Zambia main market closed over cholera

Zambia main market closed over cholera

Copperbelt’s largest trading site Chisokone Market has been shut to allow for cleaning as one of the measures to avert a major cholera outbreak in Kitwe. Kitwe District Commissioner Binwell Mpundu and Kitwe Mayor Christopher Kang’ombe have taken charge of the cleaning exercise with the help of the Zambia Army, Zambia National Service, Kitwe City Council and Market and Street Vendor Association.

However, the situation has left marketeers stranded with no hope of continuing their business activities for the next few days. Those talked to complained that the move has turned majority of them into destitutes and will have a negative impact on the country’s economy. They said authorities should have restricted areas that are a risk as opposed to shutting down the entire market.

“We all support the efforts being made by our leaders but this one will not only affect us as marketeers but the economy as well. How many people are turning away after finding that the market is closed? That is all money, I also don’t know how they expect us to survive with this situation,” Astridah Zulu, a marketeer at Chisokone, said. She has appealed to authorities to speed up the cleaning exercise and allow business to continue.

“The longer this cleaning process goes, the more we are affected as marketeers. So, they should also consider how we will survive as marketeers, just one day of not trading you have no idea how much has been lost,” She added.

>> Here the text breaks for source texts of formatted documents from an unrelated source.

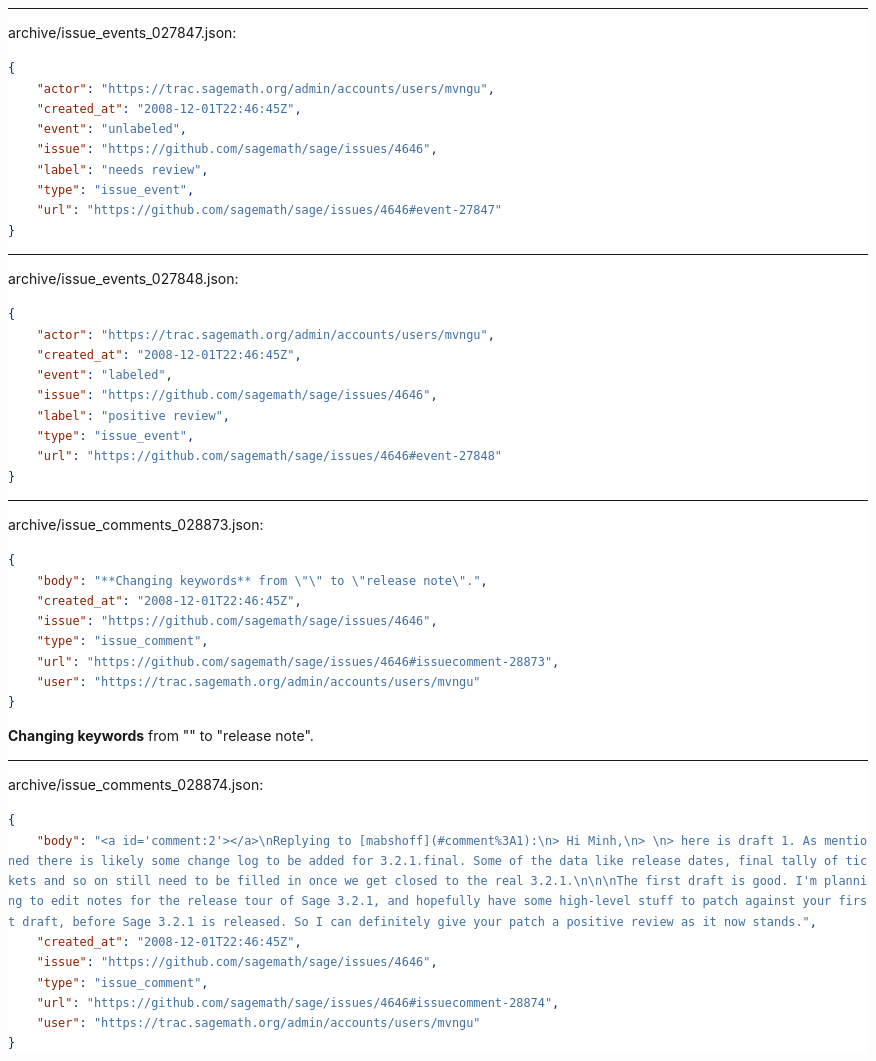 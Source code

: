 

---

archive/issue_events_027847.json:
```json
{
    "actor": "https://trac.sagemath.org/admin/accounts/users/mvngu",
    "created_at": "2008-12-01T22:46:45Z",
    "event": "unlabeled",
    "issue": "https://github.com/sagemath/sage/issues/4646",
    "label": "needs review",
    "type": "issue_event",
    "url": "https://github.com/sagemath/sage/issues/4646#event-27847"
}
```



---

archive/issue_events_027848.json:
```json
{
    "actor": "https://trac.sagemath.org/admin/accounts/users/mvngu",
    "created_at": "2008-12-01T22:46:45Z",
    "event": "labeled",
    "issue": "https://github.com/sagemath/sage/issues/4646",
    "label": "positive review",
    "type": "issue_event",
    "url": "https://github.com/sagemath/sage/issues/4646#event-27848"
}
```



---

archive/issue_comments_028873.json:
```json
{
    "body": "**Changing keywords** from \"\" to \"release note\".",
    "created_at": "2008-12-01T22:46:45Z",
    "issue": "https://github.com/sagemath/sage/issues/4646",
    "type": "issue_comment",
    "url": "https://github.com/sagemath/sage/issues/4646#issuecomment-28873",
    "user": "https://trac.sagemath.org/admin/accounts/users/mvngu"
}
```

**Changing keywords** from "" to "release note".



---

archive/issue_comments_028874.json:
```json
{
    "body": "<a id='comment:2'></a>\nReplying to [mabshoff](#comment%3A1):\n> Hi Minh,\n> \n> here is draft 1. As mentioned there is likely some change log to be added for 3.2.1.final. Some of the data like release dates, final tally of tickets and so on still need to be filled in once we get closed to the real 3.2.1.\n\n\nThe first draft is good. I'm planning to edit notes for the release tour of Sage 3.2.1, and hopefully have some high-level stuff to patch against your first draft, before Sage 3.2.1 is released. So I can definitely give your patch a positive review as it now stands.",
    "created_at": "2008-12-01T22:46:45Z",
    "issue": "https://github.com/sagemath/sage/issues/4646",
    "type": "issue_comment",
    "url": "https://github.com/sagemath/sage/issues/4646#issuecomment-28874",
    "user": "https://trac.sagemath.org/admin/accounts/users/mvngu"
}
```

And Street Vendors Foundation Representative Paul Mambwe said the exercise will help prevent an outbreak of the disease in the market.“We are lucky that not even a case has been recorded here but obviously we must sustain that otherwise we would end up losing lives. All of us should be concerned because this is for our own good,” he added.

Meanwhile, Kitwe District Commissioner Binwell Mpundu has disclosed that the cases of cholera reported in Kitwe still stand at three and efforts are still being made to avoid further outbreaks. — Reuters.